**Data supplied:**
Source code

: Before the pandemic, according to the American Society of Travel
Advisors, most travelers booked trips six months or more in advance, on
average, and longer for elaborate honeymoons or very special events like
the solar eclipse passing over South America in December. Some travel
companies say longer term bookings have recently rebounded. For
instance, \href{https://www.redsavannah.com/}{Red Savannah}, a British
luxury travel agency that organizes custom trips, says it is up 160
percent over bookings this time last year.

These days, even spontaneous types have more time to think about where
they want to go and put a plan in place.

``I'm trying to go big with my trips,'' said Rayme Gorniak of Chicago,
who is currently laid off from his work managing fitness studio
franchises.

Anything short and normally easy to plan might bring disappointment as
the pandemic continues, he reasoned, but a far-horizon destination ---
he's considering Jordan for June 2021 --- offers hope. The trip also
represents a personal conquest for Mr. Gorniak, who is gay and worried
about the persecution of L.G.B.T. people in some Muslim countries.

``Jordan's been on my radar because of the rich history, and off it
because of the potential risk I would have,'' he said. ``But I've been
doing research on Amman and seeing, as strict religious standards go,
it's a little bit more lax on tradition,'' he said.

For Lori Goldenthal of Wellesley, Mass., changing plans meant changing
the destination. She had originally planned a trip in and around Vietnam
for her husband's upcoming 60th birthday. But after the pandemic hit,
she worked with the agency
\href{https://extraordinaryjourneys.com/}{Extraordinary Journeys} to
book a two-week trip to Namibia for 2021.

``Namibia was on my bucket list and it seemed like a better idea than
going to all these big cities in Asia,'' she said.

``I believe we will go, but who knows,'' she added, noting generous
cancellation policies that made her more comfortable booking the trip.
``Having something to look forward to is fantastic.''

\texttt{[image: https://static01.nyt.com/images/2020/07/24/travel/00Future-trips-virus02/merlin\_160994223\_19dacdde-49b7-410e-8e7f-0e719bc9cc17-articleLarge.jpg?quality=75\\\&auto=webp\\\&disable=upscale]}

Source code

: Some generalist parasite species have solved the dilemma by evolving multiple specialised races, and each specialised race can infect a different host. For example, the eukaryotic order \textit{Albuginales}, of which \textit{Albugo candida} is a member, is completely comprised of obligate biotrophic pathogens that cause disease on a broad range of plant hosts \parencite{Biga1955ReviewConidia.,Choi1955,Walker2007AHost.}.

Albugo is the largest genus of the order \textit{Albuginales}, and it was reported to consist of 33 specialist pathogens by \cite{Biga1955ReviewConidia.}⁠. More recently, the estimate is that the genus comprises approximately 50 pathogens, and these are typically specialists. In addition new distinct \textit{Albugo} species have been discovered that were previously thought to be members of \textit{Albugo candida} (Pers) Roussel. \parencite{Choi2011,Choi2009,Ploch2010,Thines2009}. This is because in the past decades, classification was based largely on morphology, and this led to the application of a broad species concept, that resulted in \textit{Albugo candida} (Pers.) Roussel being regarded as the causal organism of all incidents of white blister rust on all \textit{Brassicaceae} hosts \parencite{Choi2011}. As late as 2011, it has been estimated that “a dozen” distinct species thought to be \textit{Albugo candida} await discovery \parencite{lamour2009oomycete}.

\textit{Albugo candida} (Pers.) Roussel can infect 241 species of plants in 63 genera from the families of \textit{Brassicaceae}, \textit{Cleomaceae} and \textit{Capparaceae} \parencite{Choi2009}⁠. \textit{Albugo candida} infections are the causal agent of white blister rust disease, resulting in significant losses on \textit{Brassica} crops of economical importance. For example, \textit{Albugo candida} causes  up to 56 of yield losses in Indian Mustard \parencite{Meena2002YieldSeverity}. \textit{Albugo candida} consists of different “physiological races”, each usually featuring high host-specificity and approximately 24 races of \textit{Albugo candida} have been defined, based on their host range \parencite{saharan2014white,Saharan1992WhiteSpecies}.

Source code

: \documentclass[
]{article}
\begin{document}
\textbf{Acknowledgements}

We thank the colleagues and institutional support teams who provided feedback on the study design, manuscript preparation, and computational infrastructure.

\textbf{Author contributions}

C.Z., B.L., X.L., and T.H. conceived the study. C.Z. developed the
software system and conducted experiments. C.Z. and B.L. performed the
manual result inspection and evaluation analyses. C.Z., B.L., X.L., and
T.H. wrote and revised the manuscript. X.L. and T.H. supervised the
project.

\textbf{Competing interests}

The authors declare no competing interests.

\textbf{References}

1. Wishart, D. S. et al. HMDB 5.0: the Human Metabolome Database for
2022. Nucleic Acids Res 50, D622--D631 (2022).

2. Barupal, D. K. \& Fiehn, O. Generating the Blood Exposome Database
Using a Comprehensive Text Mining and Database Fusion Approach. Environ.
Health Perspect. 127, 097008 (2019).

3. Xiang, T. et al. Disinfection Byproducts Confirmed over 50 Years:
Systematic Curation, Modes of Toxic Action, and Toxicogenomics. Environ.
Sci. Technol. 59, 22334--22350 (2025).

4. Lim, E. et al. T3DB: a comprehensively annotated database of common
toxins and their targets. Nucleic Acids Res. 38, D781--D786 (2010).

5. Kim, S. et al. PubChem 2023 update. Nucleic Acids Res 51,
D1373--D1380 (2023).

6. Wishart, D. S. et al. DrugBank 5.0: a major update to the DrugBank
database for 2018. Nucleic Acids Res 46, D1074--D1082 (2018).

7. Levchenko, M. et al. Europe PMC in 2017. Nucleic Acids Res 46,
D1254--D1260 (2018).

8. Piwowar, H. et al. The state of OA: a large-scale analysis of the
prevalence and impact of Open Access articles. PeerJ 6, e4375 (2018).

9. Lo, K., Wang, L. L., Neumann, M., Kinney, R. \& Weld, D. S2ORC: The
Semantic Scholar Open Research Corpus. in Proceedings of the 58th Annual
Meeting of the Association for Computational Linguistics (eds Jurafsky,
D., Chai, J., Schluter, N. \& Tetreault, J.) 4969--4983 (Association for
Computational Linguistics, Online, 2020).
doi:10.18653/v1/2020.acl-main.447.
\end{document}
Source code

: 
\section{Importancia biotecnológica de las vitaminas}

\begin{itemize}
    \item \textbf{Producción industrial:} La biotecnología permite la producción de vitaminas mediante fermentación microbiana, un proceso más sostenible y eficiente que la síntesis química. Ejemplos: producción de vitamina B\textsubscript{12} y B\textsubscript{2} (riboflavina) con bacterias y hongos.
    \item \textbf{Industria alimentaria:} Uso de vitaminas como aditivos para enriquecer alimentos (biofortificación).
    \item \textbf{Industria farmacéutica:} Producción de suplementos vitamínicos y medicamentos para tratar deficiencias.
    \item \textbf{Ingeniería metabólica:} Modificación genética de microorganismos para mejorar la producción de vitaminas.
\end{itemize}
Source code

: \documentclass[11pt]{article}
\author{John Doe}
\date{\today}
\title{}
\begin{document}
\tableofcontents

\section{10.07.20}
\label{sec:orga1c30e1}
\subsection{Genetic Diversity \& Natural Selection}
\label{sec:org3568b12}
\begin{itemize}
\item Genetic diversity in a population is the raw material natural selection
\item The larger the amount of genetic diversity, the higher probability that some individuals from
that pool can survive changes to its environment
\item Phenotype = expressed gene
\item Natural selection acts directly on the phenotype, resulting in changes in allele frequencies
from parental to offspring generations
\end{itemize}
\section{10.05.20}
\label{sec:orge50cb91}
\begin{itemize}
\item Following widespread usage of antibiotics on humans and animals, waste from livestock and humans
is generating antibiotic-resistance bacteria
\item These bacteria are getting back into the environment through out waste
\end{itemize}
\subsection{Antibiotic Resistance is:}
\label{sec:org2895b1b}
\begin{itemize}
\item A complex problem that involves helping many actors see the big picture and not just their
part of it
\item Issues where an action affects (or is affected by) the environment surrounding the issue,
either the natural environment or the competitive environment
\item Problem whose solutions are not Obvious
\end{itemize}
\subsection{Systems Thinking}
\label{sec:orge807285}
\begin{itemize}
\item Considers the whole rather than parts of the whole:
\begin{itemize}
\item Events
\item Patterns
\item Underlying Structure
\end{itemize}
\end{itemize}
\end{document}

**What the exercise asks:**
Starting at the top of the listing above, repeat every line exactly until the line that contains "the solar eclipse" has been repeated too.

**Reply to the task:**
Source code

: Before the pandemic, according to the American Society of Travel
Advisors, most travelers booked trips six months or more in advance, on
average, and longer for elaborate honeymoons or very special events like
the solar eclipse passing over South America in December. Some travel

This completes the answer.